## What to do:
Reproduce the data below word for word, setting aside any picture it holds.

## Data to use:
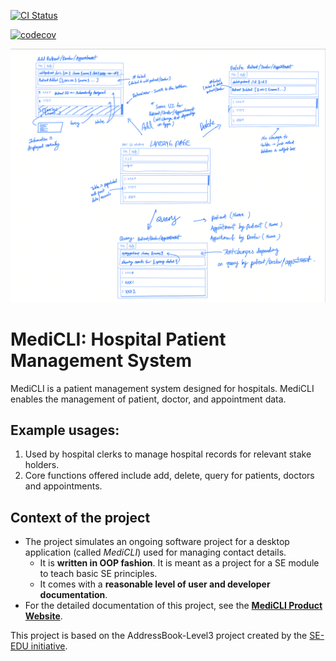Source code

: [![CI Status](https://github.com/AY2324S2-CS2103T-T15-1/tp/workflows/Java%20CI/badge.svg)](https://github.com/AY2324S2-CS2103T-T15-1/tp/actions)

[![codecov](https://codecov.io/gh/AY2324S2-CS2103T-T15-1/tp/graph/badge.svg?token=TJTWL1WNJF)](https://codecov.io/gh/AY2324S2-CS2103T-T15-1/tp)

![Ui](docs/images/Ui.png)

# MediCLI: Hospital Patient Management System

MediCLI is a patient management system designed for hospitals. MediCLI enables the management of patient, doctor, and appointment data.

## Example usages:
1. Used by hospital clerks to manage hospital records for relevant stake holders.
2. Core functions offered include add, delete, query for patients, doctors and appointments.

## Context of the project
* The project simulates an ongoing software project for a desktop application (called _MediCLI_) used for managing contact details.
  * It is **written in OOP fashion**. It is meant as a project for a SE module to teach basic SE principles.
  * It comes with a **reasonable level of user and developer documentation**.
* For the detailed documentation of this project, see the **[MediCLI Product Website](https://ay2324s2-cs2103t-t15-1.github.io/tp/UserGuide.html)**.

This project is based on the AddressBook-Level3 project created by the [SE-EDU initiative](https://se-education.org).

## Expected answer:
Source code

: [![CI Status](https://github.com/AY2324S2-CS2103T-T15-1/tp/workflows/Java%20CI/badge.svg)](https://github.com/AY2324S2-CS2103T-T15-1/tp/actions)

[![codecov](https://codecov.io/gh/AY2324S2-CS2103T-T15-1/tp/graph/badge.svg?token=TJTWL1WNJF)](https://codecov.io/gh/AY2324S2-CS2103T-T15-1/tp)

![Ui](docs/images/Ui.png)

# MediCLI: Hospital Patient Management System

MediCLI is a patient management system designed for hospitals. MediCLI enables the management of patient, doctor, and appointment data.

## Example usages:
1. Used by hospital clerks to manage hospital records for relevant stake holders.
2. Core functions offered include add, delete, query for patients, doctors and appointments.

## Context of the project
* The project simulates an ongoing software project for a desktop application (called _MediCLI_) used for managing contact details.
  * It is **written in OOP fashion**. It is meant as a project for a SE module to teach basic SE principles.
  * It comes with a **reasonable level of user and developer documentation**.
* For the detailed documentation of this project, see the **[MediCLI Product Website](https://ay2324s2-cs2103t-t15-1.github.io/tp/UserGuide.html)**.

This project is based on the AddressBook-Level3 project created by the [SE-EDU initiative](https://se-education.org).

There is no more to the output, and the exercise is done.